No fundamental structural changes have been confirmed for the 482 visa in 2026. The transition from the Temporary Skill Shortage (TSS) name to the Skills in Demand (SID) visa occurred in late 2024, and the three-stream structure (Core Skills, Specialist Skills, Essential Skills) continues to operate. The most significant change affecting 482 applicants in 2026 is the new AI-powered processing system, which has introduced a 15-business-day processing target — dramatically faster than the 3–6 month timelines of recent years.

What is the new migration plan in NSW?
NSW’s 2025–26 migration plan focuses on four priority sectors: the Care Economy (health, aged care, disability, education), Construction and Infrastructure, Digital and Cyber, and Renewables and Advanced Manufacturing. The state has moved away from broad occupation list invitation rounds to targeted, sector-specific rounds that directly address NSW’s documented workforce gaps. The skills lists are now published at the ANZSCO unit group level, and residency criteria have been tightened to prioritise applicants with genuine NSW connections.

Is NSW migration open?
Yes. NSW has confirmed active invitation rounds for April 2026 — Subclass 190 in the week commencing 13 April and Subclass 491 Pathway 2 in the week commencing 27 April. Monthly 190 rounds are scheduled to continue through June 2026. The programme year ends 30 June 2026, after which fresh allocations open under the 2026–27 programme year beginning 1 July 2026.

Who are the top 3 countries migrating to Australia today?
India is currently the largest source of skilled migrants to Australia, consistently topping both the student visa and General Skilled Migration program statistics. China and the Philippines round out the top three — with Filipino nationals particularly prominent in healthcare and trades occupations, and Chinese nationals strongly represented in ICT and engineering skilled migration streams.
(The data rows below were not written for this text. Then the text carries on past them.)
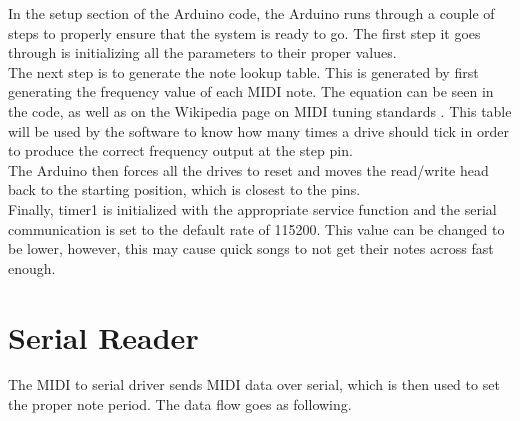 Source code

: \documentclass[11pt, a4paper]{report}
\begin{document}
In the setup section of the Arduino code, the Arduino runs through a couple of steps to properly ensure that the system is ready to go. The first step it goes through is initializing all the parameters to their proper values. \\



The next step is to generate the note lookup table. This is generated by first generating the frequency value of each MIDI note. The equation can be seen in the code, as well as on the Wikipedia page on MIDI tuning standards \cite{MIDIStandard}. This table will be used by the software to know how many times a drive should tick in order to produce the correct frequency output at the step pin. \\




The Arduino then forces all the drives to reset and moves the read/write head back to the starting position, which is closest to the pins. \\





Finally, timer1 is initialized with the appropriate service function and the serial communication is set to the default rate of 115200. This value can be changed to be lower, however, this may cause quick songs to not get their notes across fast enough. \\ 



\section{Serial Reader}

The MIDI to serial driver sends MIDI data over serial, which is then used to set the proper note period. The data flow goes as following. \\
\begin{center}
\end{center}
\end{document}

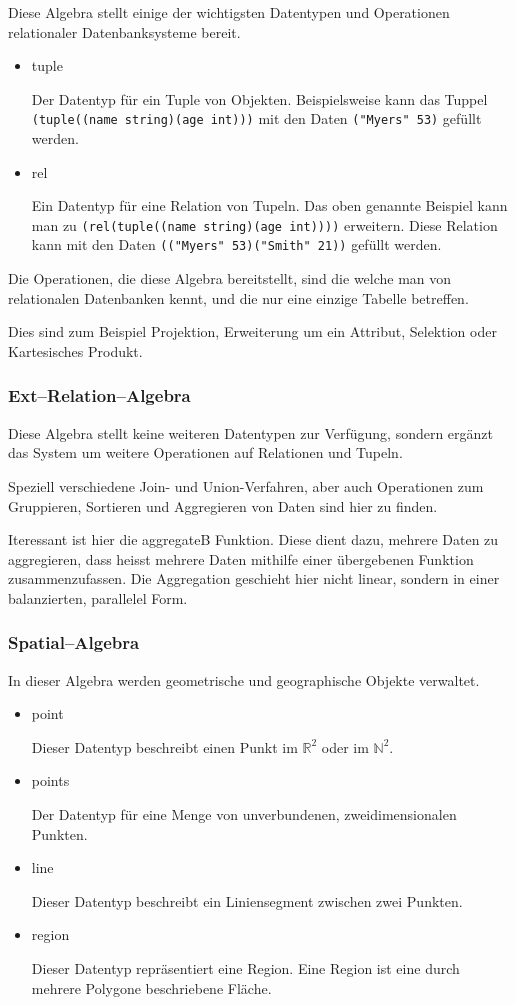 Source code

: Diese Algebra stellt einige der wichtigsten Datentypen und Operationen relationaler Datenbanksysteme bereit.
 
\begin{itemize}
\item tuple

Der Datentyp für ein Tuple von Objekten. Beispielsweise kann das Tuppel\\ \verb+(tuple((name string)(age int)))+ mit den Daten \verb+("Myers" 53)+ gefüllt werden.
\item rel

Ein Datentyp für eine Relation von Tupeln. Das oben genannte Beispiel kann man zu \verb+(rel(tuple((name string)(age int))))+ erweitern. Diese Relation kann mit den Daten \verb+(("Myers" 53)("Smith" 21))+ gefüllt werden.
\end{itemize}
Die Operationen, die diese Algebra bereitstellt, sind die welche man von relationalen Datenbanken kennt, und die nur eine einzige Tabelle betreffen.

Dies sind zum Beispiel Projektion, Erweiterung um ein Attribut, Selektion oder Kartesisches Produkt.

\subsubsection{Ext--Relation--Algebra}

Diese Algebra stellt keine weiteren Datentypen zur Verfügung, sondern ergänzt das System um weitere Operationen auf Relationen und Tupeln. 

Speziell verschiedene Join- und Union-Verfahren, aber auch Operationen zum Gruppieren, Sortieren und Aggregieren von Daten sind hier zu finden.

Iteressant ist hier die aggregateB Funktion. Diese dient dazu, mehrere Daten zu aggregieren, dass heisst mehrere Daten mithilfe einer übergebenen Funktion zusammenzufassen. Die Aggregation geschieht hier nicht linear, sondern in einer balanzierten, parallelel Form. 

\subsubsection{Spatial--Algebra}
In dieser Algebra werden geometrische und geographische Objekte verwaltet.
\begin{itemize}
\item point

Dieser Datentyp beschreibt einen Punkt im $\mathbb{R}^2$ oder im $\mathbb{N}^2$.
\item points

Der Datentyp für eine Menge von unverbundenen, zweidimensionalen Punkten. 
\item line

Dieser Datentyp beschreibt ein Liniensegment zwischen zwei Punkten.
\item region

Dieser Datentyp repräsentiert eine Region. Eine Region ist eine durch mehrere Polygone beschriebene Fläche.
\end{itemize}

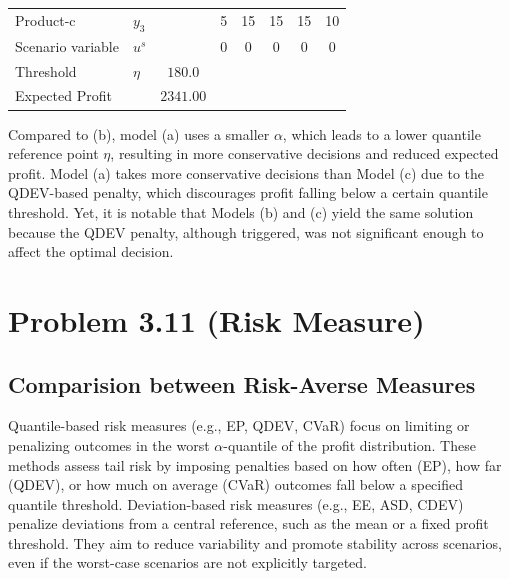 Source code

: \documentclass[7pt]{article}
\begin{document}
\begin{table}[h!]
\begin{tabular}{ll|c|ccccc}
        Product-c             & $y_3$                                      &                 & 5            & 15                & 15            & 15               & 10            \\
        Scenario variable     & $u^s$                                      &                 & 0            & 0                 & 0             & 0                & 0             \\
        Threshold             & $\eta$                                     & $180.0$         &                                                                                     \\
        Expected Profit       &                                            & $2341.00$       &                                                                                     \\
        \bottomrule
    \end{tabular}
\end{table}

Compared to (b), model (a) uses a smaller $\alpha$, which leads to a lower
quantile reference point $\eta$, resulting in more conservative decisions and
reduced expected profit. Model (a) takes more conservative decisions than Model
(c) due to the QDEV-based penalty, which discourages profit falling below a
certain quantile threshold. Yet, it is notable that Models (b) and (c) yield
the same solution because the QDEV penalty, although triggered, was not
significant enough to affect the optimal decision.

\section{Problem 3.11 (Risk Measure)}

\subsection{Comparision between Risk-Averse Measures}
Quantile-based risk measures (e.g., EP, QDEV, CVaR) focus on limiting or
penalizing outcomes in the worst $\alpha$-quantile of the profit distribution.
These methods assess tail risk by imposing penalties based on how often (EP),
how far (QDEV), or how much on average (CVaR) outcomes fall below a specified
quantile threshold. Deviation-based risk measures (e.g., EE, ASD, CDEV)
penalize deviations from a central reference, such as the mean or a fixed
profit threshold. They aim to reduce variability and promote stability across
scenarios, even if the worst-case scenarios are not explicitly targeted.
\end{document}
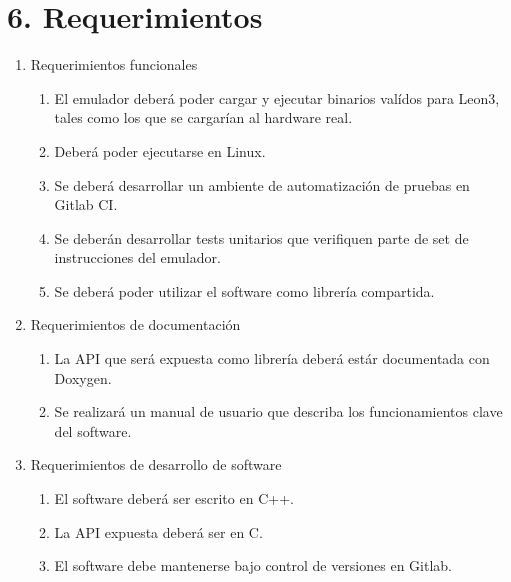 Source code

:\section{6. Requerimientos}
\label{sec:6-requerimientos}

\begin{enumerate}
\item Requerimientos funcionales
	\begin{enumerate}
  \item El emulador deberá poder cargar y ejecutar binarios valídos para Leon3, tales como los que se cargarían al hardware real.
	\item Deberá poder ejecutarse en Linux.
  \item Se deberá desarrollar un ambiente de automatización de pruebas en Gitlab CI.
  \item Se deberán desarrollar tests unitarios que verifiquen parte de set de instrucciones del emulador.
  \item Se deberá poder utilizar el software como librería compartida.
	\end{enumerate}

\item Requerimientos de documentación
	\begin{enumerate}
	\item La API que será expuesta como librería deberá estár documentada con Doxygen.
	\item Se realizará un manual de usuario que describa los funcionamientos clave del software.
	\end{enumerate}

\item Requerimientos de desarrollo de software
  \begin{enumerate}
  \item El software deberá ser escrito en C++.
  \item La API expuesta deberá ser en C.
  \item El software debe mantenerse bajo control de versiones en Gitlab.
  \end{enumerate}
\end{enumerate}

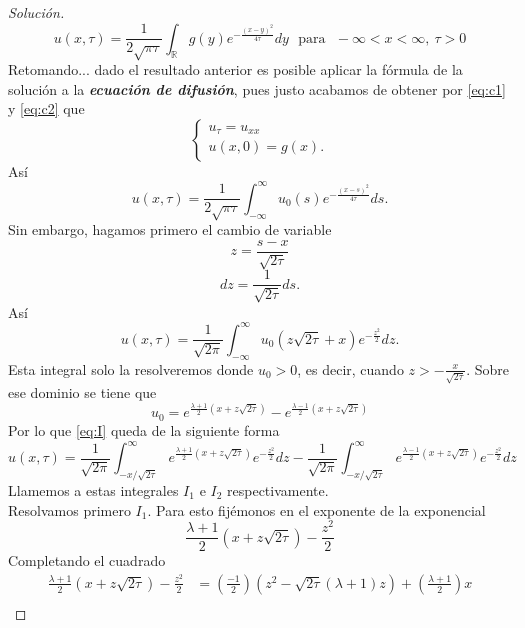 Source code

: \documentclass[11pt,notitlepage]{article}
\newenvironment{solucion}
  {\begin{proof}[Solución]}
  {\end{proof}}
\begin{document}
\begin{solucion}
    \begin{equation*}
        u(x,\tau) = \frac{1}{2\sqrt{\pi \tau}}\int_{\mathbb{R}} g(y) e^{-\frac{(x-y)^2}{4\tau}} dy \ \ \ \mbox{para} \ \ \ -\infty < x < \infty, \ \tau > 0 
    \end{equation*}
     Retomando... dado el resultado anterior es posible aplicar la fórmula de la solución a la \textbf{\textit{ecuación de difusión}}, pues justo acabamos de obtener por \eqref{eq:c1} y \eqref{eq:c2} que
    \begin{equation*}
    \begin{cases}
        u_\tau = u_{xx}\\
        u(x,0) = g(x).
    \end{cases}
    \end{equation*}    
    Así
    \begin{equation}
        \label{eq:hf}
        u(x,\tau) = \frac{1}{2\sqrt{\pi \tau}}\int_{-\infty}^\infty u_0(s) e^{-\frac{(x-s)^2}{4\tau}} ds.
    \end{equation}
    Sin embargo, hagamos primero el cambio de variable 
    $$ z = \frac{s-x}{\sqrt{2 \tau}} $$
    $$ dz = \frac{1}{\sqrt{2 \tau}} ds. $$
    Así
    \begin{equation}
        \label{eq:I}
        u(x,\tau) = \frac{1}{\sqrt{2 \pi}} \int_{-\infty}^{\infty} u_0 \left( z\sqrt{2\tau} + x \right) e^{-\frac{z^2}{2}} dz.
    \end{equation}
    Esta integral solo la resolveremos donde $u_0 > 0$, es decir, cuando $z > -\frac{x}{\sqrt{2\tau}}$. Sobre ese dominio se tiene que
    $$u_0 = e^{\frac{\lambda + 1}{2} ( x + z\sqrt{2 \tau})} - e^{\frac{\lambda - 1}{2} ( x + z\sqrt{2 \tau})} $$
    Por lo que \eqref{eq:I} queda de la siguiente forma
    \begin{equation*}
        u(x, \tau) = \frac{1}{\sqrt{2 \pi}} \int_{-x/\sqrt{2 \tau}}^{\infty} e^{\frac{\lambda + 1}{2} ( x + z\sqrt{2 \tau})} e^{-\frac{z^2}{2}} dz - \frac{1}{\sqrt{2 \pi}} \int_{-x/\sqrt{2 \tau}}^{\infty} e^{\frac{\lambda - 1}{2} ( x + z\sqrt{2 \tau})} e^{-\frac{z^2}{2}} dz
    \end{equation*}
    Llamemos a estas integrales $I_1$ e $I_2$ respectivamente.\\
    Resolvamos primero $I_1$. Para esto fijémonos en el exponente de la exponencial
    $$ \frac{\lambda + 1}{2} ( x + z\sqrt{2 \tau}) - \frac{z^2}{2} $$
    Completando el cuadrado
    \begin{align*}
        \frac{\lambda + 1}{2} ( x + z\sqrt{2 \tau}) - \frac{z^2}{2} &= \left(\frac{-1}{2} \right) \left( z^2 - \sqrt{2\tau} (\lambda + 1) z \right) + \left(\frac{\lambda +1 }{2} \right) x\\

\end{align*}
\end{solucion}
\end{document}
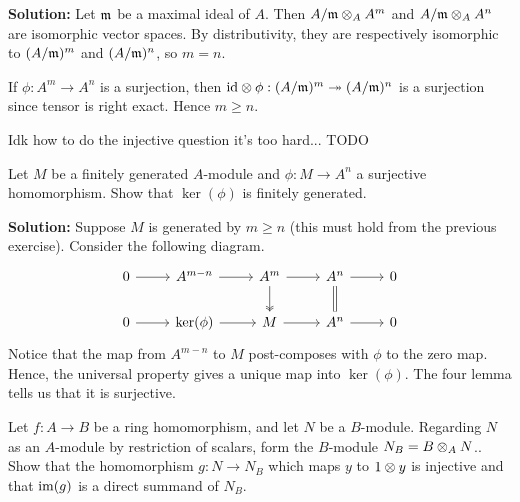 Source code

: \documentclass{article}
\begin{document}
\noindent\textbf{Solution:}
Let \(\idealm\) be a maximal ideal of \(A\).
Then \(A/\idealm \tensor_A A^m\) and \(A/\idealm \tensor_A A^n\) are isomorphic vector spaces.
By distributivity, they are respectively isomorphic to \((A/\idealm)^m\) and \((A/\idealm)^n\), so \(m = n\).

If \(\phi : A^m \to A^n\) is a surjection, then \(\id \tensor \phi : (A/\idealm)^m \twoheadrightarrow (A/\idealm)^n\) is a surjection since tensor is right exact.
Hence \(m \geq n\).

Idk how to do the injective question it's too hard... TODO

\begin{exercise}
    Let \(M\) be a finitely generated \(A\)-module and \(\phi : M \to A^n\) a surjective homomorphism.
    Show that \(\ker(\phi)\) is finitely generated.
\end{exercise}

\noindent\textbf{Solution:}
Suppose \(M\) is generated by \(m \geq n\) (this must hold from the previous exercise).
Consider the following diagram.
\[
    \begin{tikzcd}
        0 \arrow[r] & A^{m-n} \arrow[r] & A^m \arrow[r] \arrow[d, two heads] & A^n \arrow[r] \arrow[d, equal] & 0 \\
        0 \arrow[r] & \ker(\phi) \arrow[r] & M \arrow[r] & A^n \arrow[r] & 0
    \end{tikzcd}
\]
Notice that the map from \(A^{m-n}\) to \(M\) post-composes with \(\phi\) to the zero map.
Hence, the universal property gives a unique map into \(\ker(\phi)\).
The four lemma tells us that it is surjective.

\begin{exercise}
    Let \(f : A \to B\) be a ring homomorphism, and let \(N\) be a \(B\)-module.
    Regarding \(N\) as an \(A\)-module by restriction of scalars, form the \(B\)-module \(N_B = B \tensor_A N\)..
    Show that the homomorphism \(g : N \to N_B\) which maps \(y\) to \(1 \tensor y\) is injective and that \(\im(g)\) is a direct summand of \(N_B\).
\end{exercise}
\end{document}
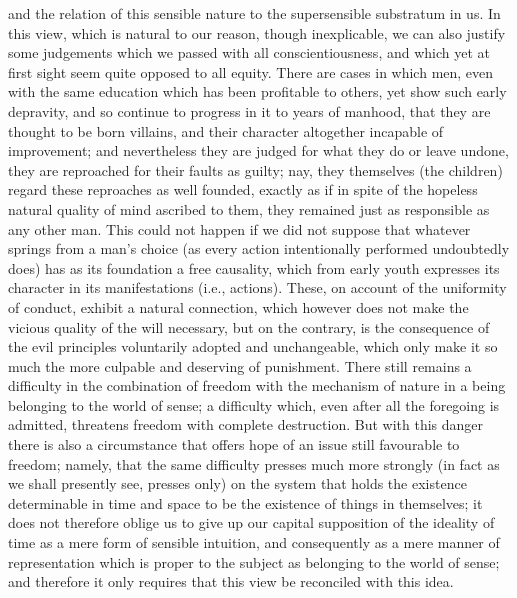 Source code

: \documentclass[12pt]{article}
\begin{document}
and the relation of this sensible nature to the supersensible substratum in us. In this view, which is natural to our reason, though inexplicable, we can also justify some judgements which we passed with all conscientiousness, and which yet at first sight seem quite opposed to all equity. There are cases in which men, even with the same education which has been profitable to others, yet show such early depravity, and so continue to progress in it to years of manhood, that they are thought to be born villains, and their character altogether incapable of improvement; and nevertheless they are judged for what they do or leave undone, they are reproached for their faults as guilty; nay, they themselves (the children) regard these reproaches as well founded, exactly as if in spite of the hopeless natural quality of mind ascribed to them, they remained just as responsible as any other man. This could not happen if we did not suppose that whatever springs from a man's choice (as every action intentionally performed undoubtedly does) has as its foundation a free causality, which from early youth expresses its character in its manifestations (i.e., actions). These, on account of the uniformity of conduct, exhibit a natural connection, which however does not make the vicious quality of the will necessary, but on the contrary, is the consequence of the evil principles voluntarily adopted and unchangeable, which only make it so much the more culpable and deserving of punishment. There still remains a difficulty in the combination of freedom with the mechanism of nature in a being belonging to the world of sense; a difficulty which, even after all the foregoing is admitted, threatens freedom with complete destruction. But with this danger there is also a circumstance that offers hope of an issue still favourable to freedom; namely, that the same difficulty presses much more strongly (in fact as we shall presently see, presses only) on the system that holds the existence determinable in time and space to be the existence of things in themselves; it does not therefore oblige us to give up our capital supposition of the ideality of time as a mere form of sensible intuition, and consequently as a mere manner of representation which is proper to the subject as belonging to the world of sense; and therefore it only requires that this view be reconciled with this idea.
\end{document}
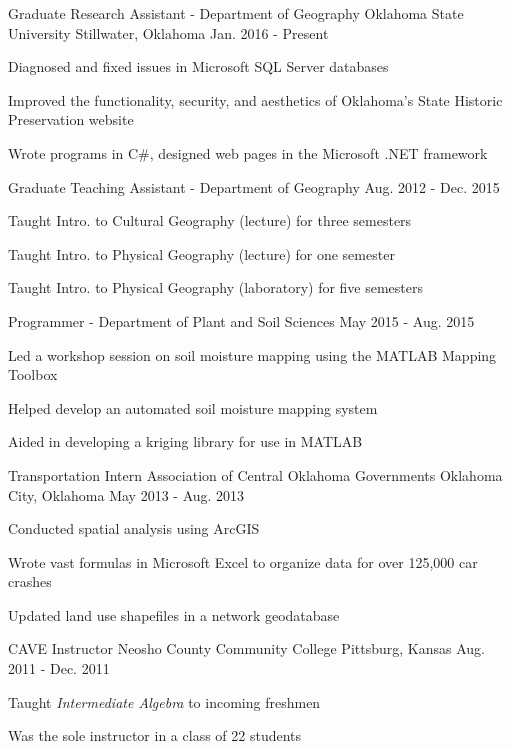 \begin{cventries}
  \cventry
    {Graduate Research Assistant - Department of Geography}
    {Oklahoma State University}
    {Stillwater, Oklahoma}
    {Jan. 2016 - Present}
    {
      \begin{cvitems}
        \item {Diagnosed and fixed issues in Microsoft SQL Server databases}
        \item {Improved the functionality, security, and aesthetics of Oklahoma's State Historic Preservation website}
        \item {Wrote programs in C\#, designed web pages in the Microsoft .NET framework}
      \end{cvitems}
    }
  \cventry
    {Graduate Teaching Assistant - Department of Geography}
    {}
    {}
    {Aug. 2012 - Dec. 2015}
    {
      \begin{cvitems}
        \item {Taught Intro. to Cultural Geography (lecture) for three semesters}
        \item {Taught Intro. to Physical Geography (lecture) for one semester}
        \item {Taught Intro. to Physical Geography (laboratory) for five semesters}
      \end{cvitems}
    }
  \cventry
    {Programmer - Department of Plant and Soil Sciences}
    {}
    {}
    {May 2015 - Aug. 2015}
    {
      \begin{cvitems}
        \item {Led a workshop session on soil moisture mapping using the MATLAB Mapping Toolbox}
        \item {Helped develop an automated soil moisture mapping system}
        \item {Aided in developing a kriging library for use in MATLAB}
      \end{cvitems}
    }
  \cventry
    {Transportation Intern}
    {Association of Central Oklahoma Governments}
    {Oklahoma City, Oklahoma}
    {May 2013 - Aug. 2013}
    {
      \begin{cvitems}
        \item {Conducted spatial analysis using ArcGIS}
        \item {Wrote vast formulas in Microsoft Excel to organize data for over 125,000 car crashes}
        \item {Updated land use shapefiles in a network geodatabase}
      \end{cvitems}
    }
  \cventry
    {CAVE Instructor}
    {Neosho County Community College}
    {Pittsburg, Kansas}
    {Aug. 2011 - Dec. 2011}
    {
      \begin{cvitems}
        \item {Taught \textit{Intermediate Algebra} to incoming freshmen}
        \item {Was the sole instructor in a class of 22 students}
      \end{cvitems}
    }
    

\end{cventries}
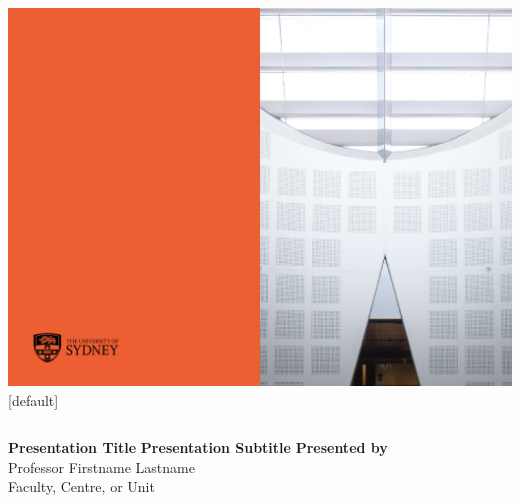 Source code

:\documentclass{beamer}
\begin{document}

{\includegraphics[width=\paperwidth,height=\paperheight]{titlebgstd2jun16.pdf}}
[default]

\begin{frame}
\vspace{2cm}
\begin{columns}
\column{5.5cm}
{\bf{\color{usydwhite}Presentation Title}}	%
\vspace{1cm}
{\bf Presentation Subtitle}					%
{\bf Presented by} \\
Professor Firstname Lastname \\				%
Faculty, Centre, or Unit					%

\column{6cm}
\end{columns}
\end{frame}

\end{document}
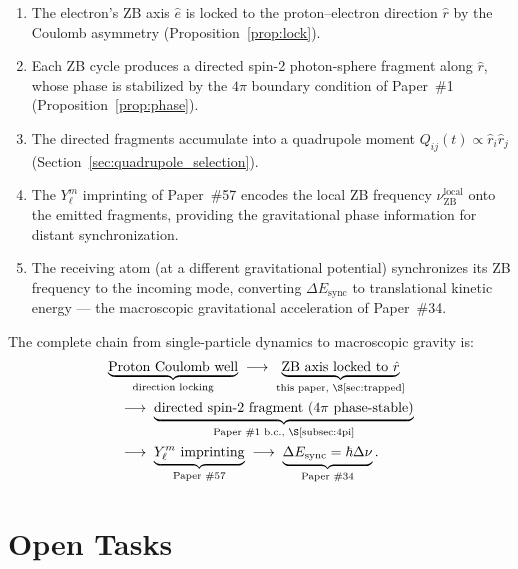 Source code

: \documentclass[%
 reprint, amsmath,amssymb, aps, prd, ]{revtex4-2}
\numberwithin{equation}{section}
\begin{document}
\begin{enumerate}[label=(\roman*), leftmargin=2em, itemsep=4pt]
\item The electron's ZB axis $\hat{e}$ is locked to the proton--electron direction $\hat{r}$ by the Coulomb asymmetry (Proposition~\ref{prop:lock}).
\item Each ZB cycle produces a directed spin-2 photon-sphere fragment along $\hat{r}$, whose phase is stabilized by the $4\pi$ boundary condition of Paper~\#1 (Proposition~\ref{prop:phase}).
\item The directed fragments accumulate into a quadrupole moment $Q_{ij}(t) \propto \hat{r}_i\hat{r}_j$ (Section~\ref{sec:quadrupole_selection}).
\item The $Y_\ell^m$ imprinting of Paper~\#57 encodes the local ZB frequency $\nu_\mathrm{ZB}^\mathrm{local}$ onto the emitted fragments, providing the gravitational phase information for distant synchronization.
\item The receiving atom (at a different gravitational potential) synchronizes its ZB frequency to the incoming mode, converting $\Delta E_\mathrm{sync}$ to translational kinetic energy --- the macroscopic gravitational acceleration of Paper~\#34.
\end{enumerate}

The complete chain from single-particle dynamics to macroscopic gravity is:
\begin{align}
&\underbrace{\text{Proton Coulomb well}}_{\text{direction locking}}
\;\longrightarrow\;
\underbrace{\text{ZB axis locked to }\hat{r}}_{\text{this paper, \S\ref{sec:trapped}}}
\notag\\
&\quad\longrightarrow\;
\underbrace{\text{directed spin-2 fragment ($4\pi$ phase-stable)}}_{\text{Paper \#1 b.c., \S\ref{subsec:4pi}}}
\notag\\
&\quad\longrightarrow\;
\underbrace{Y_\ell^m\text{ imprinting}}_{\text{Paper \#57}}
\;\longrightarrow\;
\underbrace{\Delta E_\mathrm{sync} = \hbar\Delta\nu}_{\text{Paper \#34}}.
\label{eq:full_chain}
\end{align}

\section{Open Tasks}
\label{sec:open}
\end{document}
Disclaimer: This article is for general informational purposes only and does not constitute legal or migration advice. State nomination requirements, occupation lists, invitation dates, and allocation figures are subject to change without notice. Always verify current information with Investment NSW, the Department of Home Affairs, and the relevant state government portal before taking action. Consult a MARA-registered migration agent for advice specific to your individual profile and circumstances.